→ DATASET ENTRIES:
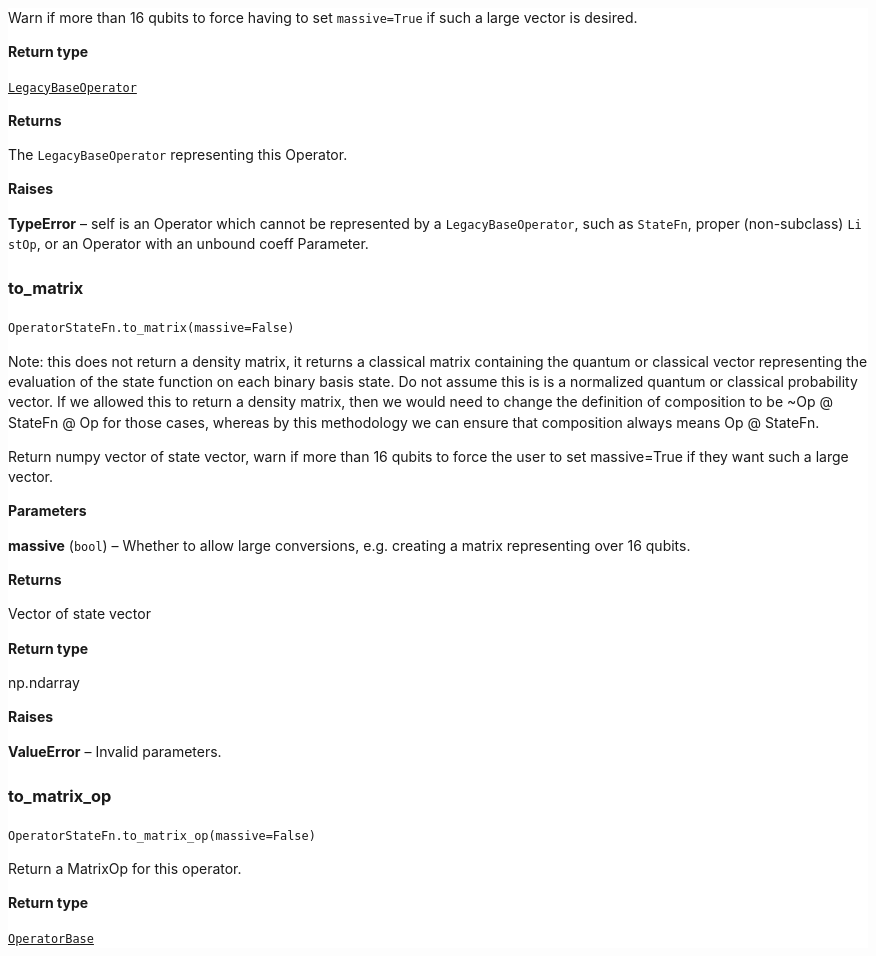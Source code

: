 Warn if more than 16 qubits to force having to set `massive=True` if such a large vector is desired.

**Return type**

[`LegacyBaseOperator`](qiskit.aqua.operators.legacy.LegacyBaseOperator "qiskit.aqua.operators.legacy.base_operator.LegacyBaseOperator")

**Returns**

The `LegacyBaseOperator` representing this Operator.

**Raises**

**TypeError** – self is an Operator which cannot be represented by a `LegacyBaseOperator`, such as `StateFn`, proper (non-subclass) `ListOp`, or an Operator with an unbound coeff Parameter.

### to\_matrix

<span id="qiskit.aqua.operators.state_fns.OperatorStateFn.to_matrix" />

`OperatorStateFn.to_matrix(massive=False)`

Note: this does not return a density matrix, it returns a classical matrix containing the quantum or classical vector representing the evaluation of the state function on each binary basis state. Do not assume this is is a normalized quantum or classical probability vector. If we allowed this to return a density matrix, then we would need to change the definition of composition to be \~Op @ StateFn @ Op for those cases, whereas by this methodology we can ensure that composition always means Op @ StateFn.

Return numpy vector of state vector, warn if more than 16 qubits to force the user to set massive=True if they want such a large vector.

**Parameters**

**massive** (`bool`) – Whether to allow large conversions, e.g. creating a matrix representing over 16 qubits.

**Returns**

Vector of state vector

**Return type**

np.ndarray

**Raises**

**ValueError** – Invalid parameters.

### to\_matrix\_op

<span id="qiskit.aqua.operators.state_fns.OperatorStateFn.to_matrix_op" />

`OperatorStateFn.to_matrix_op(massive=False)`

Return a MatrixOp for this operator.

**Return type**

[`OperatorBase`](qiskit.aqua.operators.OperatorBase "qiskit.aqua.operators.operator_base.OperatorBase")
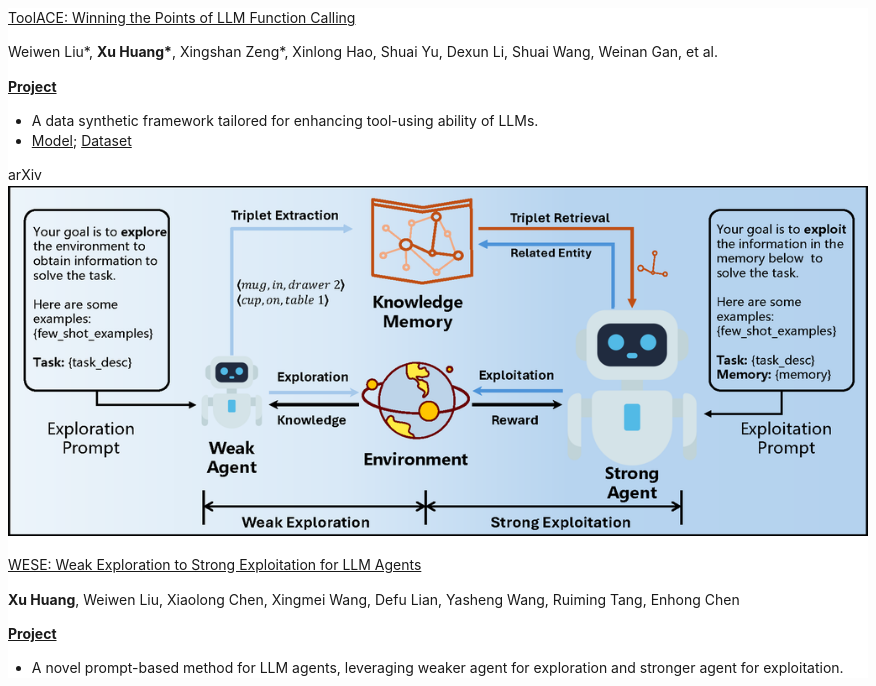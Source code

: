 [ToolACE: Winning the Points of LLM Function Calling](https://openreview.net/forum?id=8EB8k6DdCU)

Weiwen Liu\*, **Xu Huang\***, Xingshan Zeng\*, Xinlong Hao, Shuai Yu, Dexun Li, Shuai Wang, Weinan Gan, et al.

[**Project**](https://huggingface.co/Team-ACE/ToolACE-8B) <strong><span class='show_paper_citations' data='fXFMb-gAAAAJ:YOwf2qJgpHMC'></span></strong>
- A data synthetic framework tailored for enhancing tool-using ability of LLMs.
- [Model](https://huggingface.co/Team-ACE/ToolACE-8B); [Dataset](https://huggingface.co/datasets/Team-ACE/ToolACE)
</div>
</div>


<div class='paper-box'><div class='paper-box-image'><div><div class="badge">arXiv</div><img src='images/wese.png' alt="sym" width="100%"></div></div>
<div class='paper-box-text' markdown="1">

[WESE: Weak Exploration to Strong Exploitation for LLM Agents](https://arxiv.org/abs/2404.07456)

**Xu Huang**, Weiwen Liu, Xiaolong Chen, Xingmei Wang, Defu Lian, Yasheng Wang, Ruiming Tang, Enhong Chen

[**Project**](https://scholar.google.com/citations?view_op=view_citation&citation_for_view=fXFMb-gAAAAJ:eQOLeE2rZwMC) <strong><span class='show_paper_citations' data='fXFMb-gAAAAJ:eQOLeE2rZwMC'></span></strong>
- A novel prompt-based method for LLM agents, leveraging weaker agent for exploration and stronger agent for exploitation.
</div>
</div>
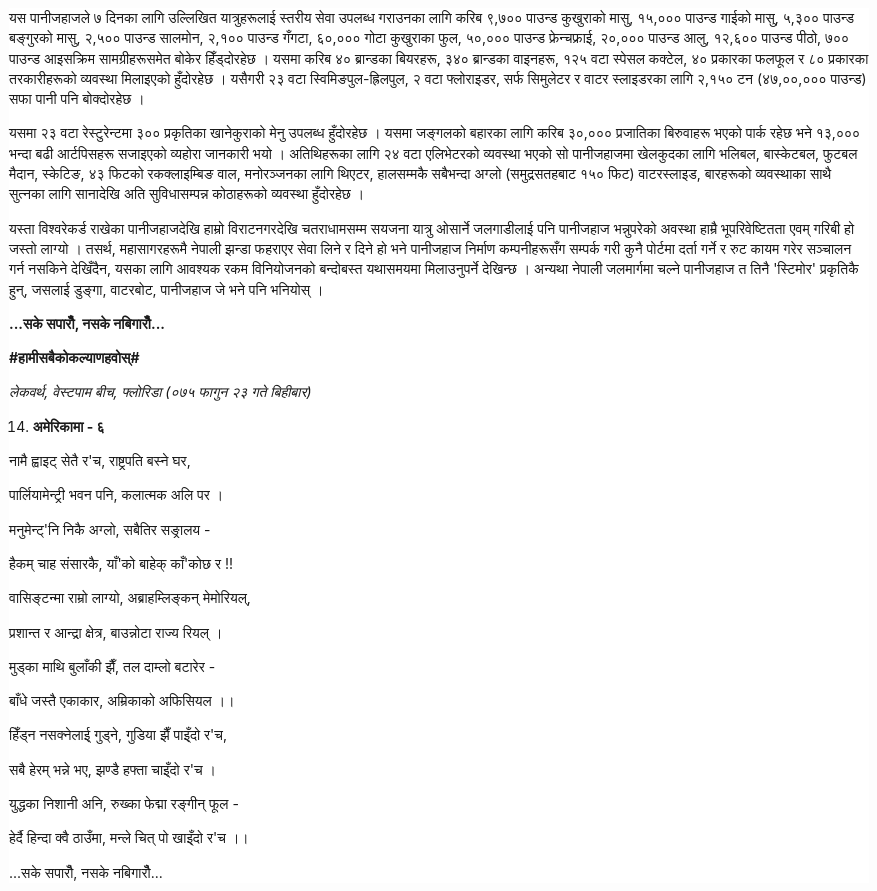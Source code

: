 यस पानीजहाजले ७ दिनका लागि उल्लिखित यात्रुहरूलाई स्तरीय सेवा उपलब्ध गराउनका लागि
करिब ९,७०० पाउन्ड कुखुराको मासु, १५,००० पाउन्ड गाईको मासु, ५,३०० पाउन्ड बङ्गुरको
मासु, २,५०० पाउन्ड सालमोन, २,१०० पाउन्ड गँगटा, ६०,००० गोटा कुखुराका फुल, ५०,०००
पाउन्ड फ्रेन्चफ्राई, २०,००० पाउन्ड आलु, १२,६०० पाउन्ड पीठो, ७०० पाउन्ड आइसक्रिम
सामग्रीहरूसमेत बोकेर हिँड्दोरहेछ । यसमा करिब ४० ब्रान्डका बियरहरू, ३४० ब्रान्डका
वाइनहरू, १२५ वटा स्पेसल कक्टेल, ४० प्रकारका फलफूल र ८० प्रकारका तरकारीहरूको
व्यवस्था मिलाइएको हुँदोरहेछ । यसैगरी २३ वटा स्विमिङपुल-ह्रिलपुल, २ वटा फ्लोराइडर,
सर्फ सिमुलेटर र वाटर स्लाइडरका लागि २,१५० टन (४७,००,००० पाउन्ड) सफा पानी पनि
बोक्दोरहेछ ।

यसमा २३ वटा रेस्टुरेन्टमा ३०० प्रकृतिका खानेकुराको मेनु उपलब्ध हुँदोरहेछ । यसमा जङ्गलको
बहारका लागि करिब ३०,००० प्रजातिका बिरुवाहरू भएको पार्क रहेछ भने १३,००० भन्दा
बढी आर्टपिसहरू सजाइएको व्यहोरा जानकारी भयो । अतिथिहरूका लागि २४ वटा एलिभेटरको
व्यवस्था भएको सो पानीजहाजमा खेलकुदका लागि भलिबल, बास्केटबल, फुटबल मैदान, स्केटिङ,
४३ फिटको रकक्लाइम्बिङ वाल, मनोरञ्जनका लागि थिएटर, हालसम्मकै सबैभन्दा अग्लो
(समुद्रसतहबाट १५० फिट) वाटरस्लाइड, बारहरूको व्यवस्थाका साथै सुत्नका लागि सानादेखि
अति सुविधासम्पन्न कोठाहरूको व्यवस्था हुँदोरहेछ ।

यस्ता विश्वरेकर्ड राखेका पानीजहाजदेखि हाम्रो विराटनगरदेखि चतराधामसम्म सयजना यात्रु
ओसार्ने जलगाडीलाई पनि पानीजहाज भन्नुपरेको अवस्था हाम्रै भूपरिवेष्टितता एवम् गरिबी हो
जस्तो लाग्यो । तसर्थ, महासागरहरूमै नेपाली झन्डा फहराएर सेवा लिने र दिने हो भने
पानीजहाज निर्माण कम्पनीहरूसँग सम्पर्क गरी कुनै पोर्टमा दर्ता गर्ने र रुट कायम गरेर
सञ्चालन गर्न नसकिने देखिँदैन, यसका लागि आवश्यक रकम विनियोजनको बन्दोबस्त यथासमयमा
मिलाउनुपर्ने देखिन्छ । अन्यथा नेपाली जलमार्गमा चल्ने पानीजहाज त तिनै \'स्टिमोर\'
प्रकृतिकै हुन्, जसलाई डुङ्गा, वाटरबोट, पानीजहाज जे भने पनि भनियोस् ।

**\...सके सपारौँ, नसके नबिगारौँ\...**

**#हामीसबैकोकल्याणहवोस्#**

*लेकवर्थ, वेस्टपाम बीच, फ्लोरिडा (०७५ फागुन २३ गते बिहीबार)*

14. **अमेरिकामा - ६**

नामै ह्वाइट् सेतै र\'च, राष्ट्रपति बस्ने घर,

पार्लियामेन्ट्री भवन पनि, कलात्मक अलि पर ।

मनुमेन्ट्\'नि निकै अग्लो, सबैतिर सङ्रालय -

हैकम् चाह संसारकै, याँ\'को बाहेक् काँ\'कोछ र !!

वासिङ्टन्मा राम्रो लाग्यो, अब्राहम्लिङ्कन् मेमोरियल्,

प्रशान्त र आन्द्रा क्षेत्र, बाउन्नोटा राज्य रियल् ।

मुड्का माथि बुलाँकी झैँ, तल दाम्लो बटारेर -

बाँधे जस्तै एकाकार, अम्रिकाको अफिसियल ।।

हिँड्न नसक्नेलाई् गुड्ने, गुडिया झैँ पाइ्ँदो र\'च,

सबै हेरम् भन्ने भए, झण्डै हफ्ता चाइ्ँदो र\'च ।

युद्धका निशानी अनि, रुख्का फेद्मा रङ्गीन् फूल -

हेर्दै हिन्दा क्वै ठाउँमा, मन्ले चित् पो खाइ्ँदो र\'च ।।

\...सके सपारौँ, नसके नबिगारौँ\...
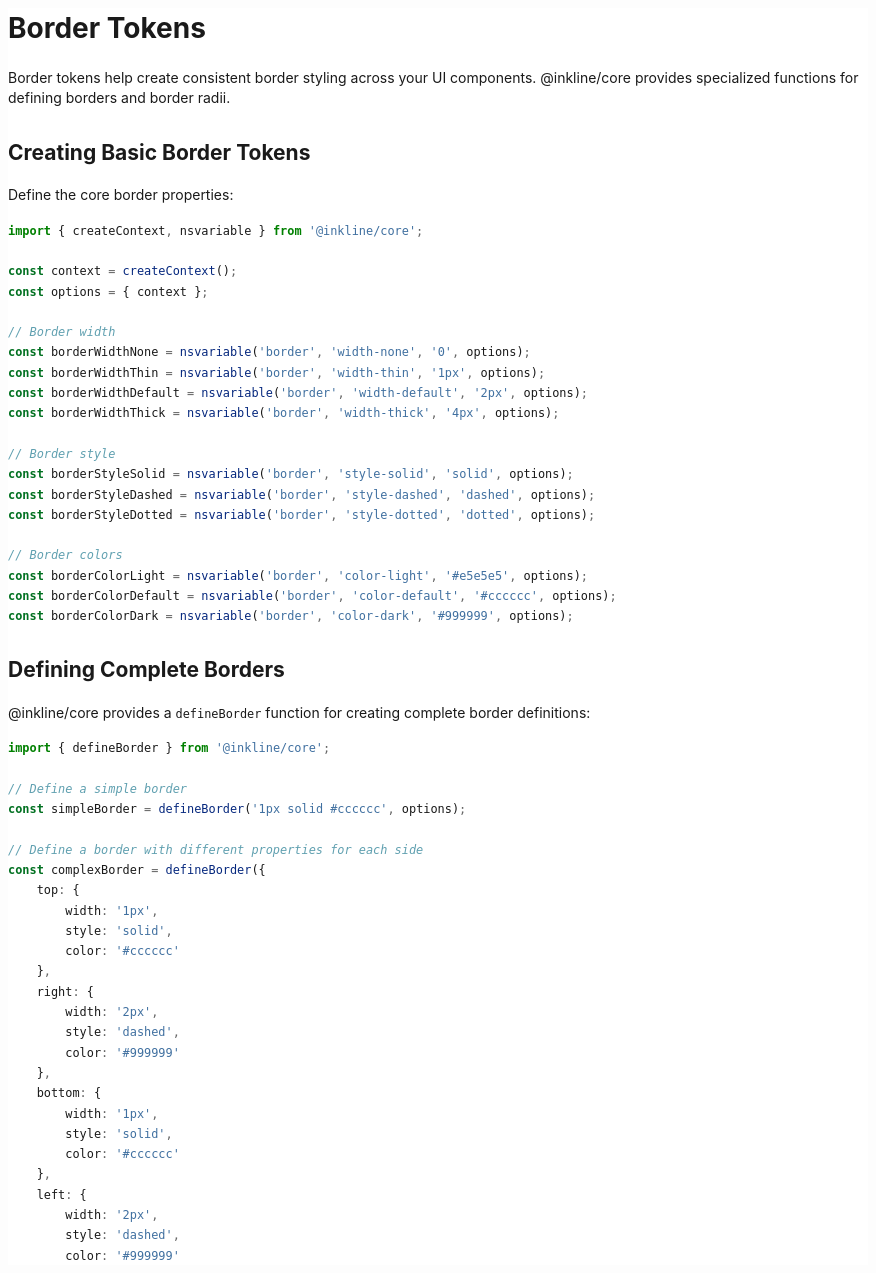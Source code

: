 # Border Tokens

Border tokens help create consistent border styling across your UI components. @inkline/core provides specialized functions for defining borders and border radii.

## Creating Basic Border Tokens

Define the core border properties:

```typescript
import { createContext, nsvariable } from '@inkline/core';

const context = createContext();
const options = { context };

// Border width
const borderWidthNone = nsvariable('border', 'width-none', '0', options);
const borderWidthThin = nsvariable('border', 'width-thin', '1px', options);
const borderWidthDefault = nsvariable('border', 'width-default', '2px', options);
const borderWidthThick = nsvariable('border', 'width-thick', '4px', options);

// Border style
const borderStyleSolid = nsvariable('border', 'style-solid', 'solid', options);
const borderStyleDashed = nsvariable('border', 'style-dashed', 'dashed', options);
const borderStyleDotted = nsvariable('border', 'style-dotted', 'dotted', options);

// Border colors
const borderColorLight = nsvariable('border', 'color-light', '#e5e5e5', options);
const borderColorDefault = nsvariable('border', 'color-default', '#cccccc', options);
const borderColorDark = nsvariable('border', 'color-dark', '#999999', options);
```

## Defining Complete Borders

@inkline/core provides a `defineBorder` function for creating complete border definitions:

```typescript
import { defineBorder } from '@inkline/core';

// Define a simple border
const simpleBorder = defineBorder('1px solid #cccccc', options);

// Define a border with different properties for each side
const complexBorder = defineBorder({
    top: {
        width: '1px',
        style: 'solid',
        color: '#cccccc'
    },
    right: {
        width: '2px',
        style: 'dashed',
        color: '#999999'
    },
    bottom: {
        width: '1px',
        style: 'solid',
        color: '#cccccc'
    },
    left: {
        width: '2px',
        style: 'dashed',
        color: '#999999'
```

→ TASK TO CARRY OUT: Set down exactly the lines of the data above, beginning with the line that has "व्यवस्था मिलाइएको हुँदोरहेछ" and ending with the line that has "पानीजहाज निर्माण कम्पनीहरूसँग", and no others.

→ COMPLETED EXERCISE:
व्यवस्था मिलाइएको हुँदोरहेछ । यसैगरी २३ वटा स्विमिङपुल-ह्रिलपुल, २ वटा फ्लोराइडर,
सर्फ सिमुलेटर र वाटर स्लाइडरका लागि २,१५० टन (४७,००,००० पाउन्ड) सफा पानी पनि
बोक्दोरहेछ ।

यसमा २३ वटा रेस्टुरेन्टमा ३०० प्रकृतिका खानेकुराको मेनु उपलब्ध हुँदोरहेछ । यसमा जङ्गलको
बहारका लागि करिब ३०,००० प्रजातिका बिरुवाहरू भएको पार्क रहेछ भने १३,००० भन्दा
बढी आर्टपिसहरू सजाइएको व्यहोरा जानकारी भयो । अतिथिहरूका लागि २४ वटा एलिभेटरको
व्यवस्था भएको सो पानीजहाजमा खेलकुदका लागि भलिबल, बास्केटबल, फुटबल मैदान, स्केटिङ,
४३ फिटको रकक्लाइम्बिङ वाल, मनोरञ्जनका लागि थिएटर, हालसम्मकै सबैभन्दा अग्लो
(समुद्रसतहबाट १५० फिट) वाटरस्लाइड, बारहरूको व्यवस्थाका साथै सुत्नका लागि सानादेखि
अति सुविधासम्पन्न कोठाहरूको व्यवस्था हुँदोरहेछ ।

यस्ता विश्वरेकर्ड राखेका पानीजहाजदेखि हाम्रो विराटनगरदेखि चतराधामसम्म सयजना यात्रु
ओसार्ने जलगाडीलाई पनि पानीजहाज भन्नुपरेको अवस्था हाम्रै भूपरिवेष्टितता एवम् गरिबी हो
जस्तो लाग्यो । तसर्थ, महासागरहरूमै नेपाली झन्डा फहराएर सेवा लिने र दिने हो भने
पानीजहाज निर्माण कम्पनीहरूसँग सम्पर्क गरी कुनै पोर्टमा दर्ता गर्ने र रुट कायम गरेर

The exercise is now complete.